INSTRUCTIONS FOR THE TASK
Nothing but the records, transcribed exactly, should appear in the answer; leave the pictures out.

▬▬▬

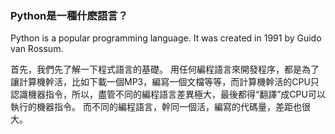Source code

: ### Python是一種什麽語言？
Python is a popular programming language. It was created in 1991 by Guido van Rossum.

首先，我們先了解一下程式語言的基礎。
用任何編程語言來開發程序，都是為了讓計算機幹活，比如下載一個MP3，編寫一個文檔等等，而計算機幹活的CPU只認識機器指令，所以，盡管不同的編程語言差異極大，最後都得“翻譯”成CPU可以執行的機器指令。
而不同的編程語言，幹同一個活，編寫的代碼量，差距也很大。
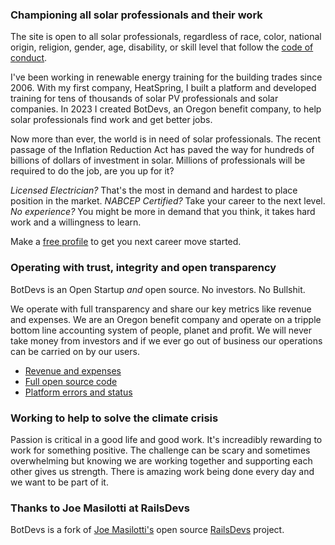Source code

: ### Championing all solar professionals and their work

The site is open to all solar professionals, regardless of race, color, national origin, religion, gender, age, disability, or skill level that follow the [code of conduct](/conduct).

I've been working in renewable energy training for the building trades since 2006. With my first company, HeatSpring, I built a platform and developed training for tens of thousands of solar PV professionals and solar companies. In 2023 I created BotDevs, an Oregon benefit company, to help solar professionals find work and get better jobs.

Now more than ever, the world is in need of solar professionals. The recent passage of the Inflation Reduction Act has paved the way for hundreds of billions of dollars of investment in solar. Millions of professionals will be required to do the job, are you up for it?

*Licensed Electrician?* That's the most in demand and hardest to place position in the market.
*NABCEP Certified?* Take your career to the next level.
*No experience?* You might be more in demand that you think, it takes hard work and a willingness to learn.

Make a [free profile](users/sign_up) to get you next career move started.

### Operating with trust, integrity and open transparency

BotDevs is an Open Startup *and* open source. No investors. No Bullshit.

We operate with full transparency and share our key metrics like revenue and expenses. We are an Oregon benefit company and operate on a tripple bottom line accounting system of people, planet and profit. We will never take money from investors and if we ever go out of business our operations can be carried on by our users.

* [Revenue and expenses](/open)
* [Full open source code](https://github.com/openshiro/botdevs.ai/)
* [Platform errors and status](https://app.honeybadger.io/project/vlnQvYl85Q)

### Working to help to solve the climate crisis

Passion is critical in a good life and good work. It's increadibly rewarding to work for something positive. The challenge can be scary and sometimes overwhelming but knowing we are working together and supporting each other gives us strength. There is amazing work being done every day and we want to be part of it.

### Thanks to Joe Masilotti at RailsDevs

BotDevs is a fork of [Joe Masilotti's](https://masilotti.com/) open source [RailsDevs](https://github.com/joemasilotti/railsdevs.com) project.
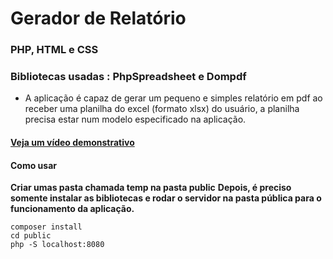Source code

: # Gerador de Relatório
### PHP, HTML e CSS
### Bibliotecas usadas : PhpSpreadsheet e Dompdf
- A aplicação é capaz de gerar um pequeno e simples relatório em pdf ao receber uma planilha do excel (formato xlsx) do usuário, a planilha precisa estar num modelo especificado na aplicação.
#### <a href="https://youtu.be/LlCfcsOQoxA" target="_blank" rel="noopener noreferrer">Veja um vídeo demonstrativo</a>

#### Como usar
**Criar umas pasta chamada temp na pasta public**
**Depois, é preciso somente instalar as bibliotecas e rodar o servidor na pasta pública para o funcionamento da aplicação.**

    composer install
    cd public
    php -S localhost:8080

▬▬▬

ANSWER TO THE EXERCISE
Source code

: ### Python是一種什麽語言？
Python is a popular programming language. It was created in 1991 by Guido van Rossum.

首先，我們先了解一下程式語言的基礎。
用任何編程語言來開發程序，都是為了讓計算機幹活，比如下載一個MP3，編寫一個文檔等等，而計算機幹活的CPU只認識機器指令，所以，盡管不同的編程語言差異極大，最後都得“翻譯”成CPU可以執行的機器指令。
而不同的編程語言，幹同一個活，編寫的代碼量，差距也很大。
Source code

: ### Championing all solar professionals and their work

The site is open to all solar professionals, regardless of race, color, national origin, religion, gender, age, disability, or skill level that follow the [code of conduct](/conduct).

I've been working in renewable energy training for the building trades since 2006. With my first company, HeatSpring, I built a platform and developed training for tens of thousands of solar PV professionals and solar companies. In 2023 I created BotDevs, an Oregon benefit company, to help solar professionals find work and get better jobs.

Now more than ever, the world is in need of solar professionals. The recent passage of the Inflation Reduction Act has paved the way for hundreds of billions of dollars of investment in solar. Millions of professionals will be required to do the job, are you up for it?

*Licensed Electrician?* That's the most in demand and hardest to place position in the market.
*NABCEP Certified?* Take your career to the next level.
*No experience?* You might be more in demand that you think, it takes hard work and a willingness to learn.

Make a [free profile](users/sign_up) to get you next career move started.

### Operating with trust, integrity and open transparency

BotDevs is an Open Startup *and* open source. No investors. No Bullshit.

We operate with full transparency and share our key metrics like revenue and expenses. We are an Oregon benefit company and operate on a tripple bottom line accounting system of people, planet and profit. We will never take money from investors and if we ever go out of business our operations can be carried on by our users.

* [Revenue and expenses](/open)
* [Full open source code](https://github.com/openshiro/botdevs.ai/)
* [Platform errors and status](https://app.honeybadger.io/project/vlnQvYl85Q)

### Working to help to solve the climate crisis

Passion is critical in a good life and good work. It's increadibly rewarding to work for something positive. The challenge can be scary and sometimes overwhelming but knowing we are working together and supporting each other gives us strength. There is amazing work being done every day and we want to be part of it.

### Thanks to Joe Masilotti at RailsDevs

BotDevs is a fork of [Joe Masilotti's](https://masilotti.com/) open source [RailsDevs](https://github.com/joemasilotti/railsdevs.com) project.
Source code

: # Gerador de Relatório
### PHP, HTML e CSS
### Bibliotecas usadas : PhpSpreadsheet e Dompdf
- A aplicação é capaz de gerar um pequeno e simples relatório em pdf ao receber uma planilha do excel (formato xlsx) do usuário, a planilha precisa estar num modelo especificado na aplicação.
#### <a href="https://youtu.be/LlCfcsOQoxA" target="_blank" rel="noopener noreferrer">Veja um vídeo demonstrativo</a>

#### Como usar
**Criar umas pasta chamada temp na pasta public**
**Depois, é preciso somente instalar as bibliotecas e rodar o servidor na pasta pública para o funcionamento da aplicação.**

    composer install
    cd public
    php -S localhost:8080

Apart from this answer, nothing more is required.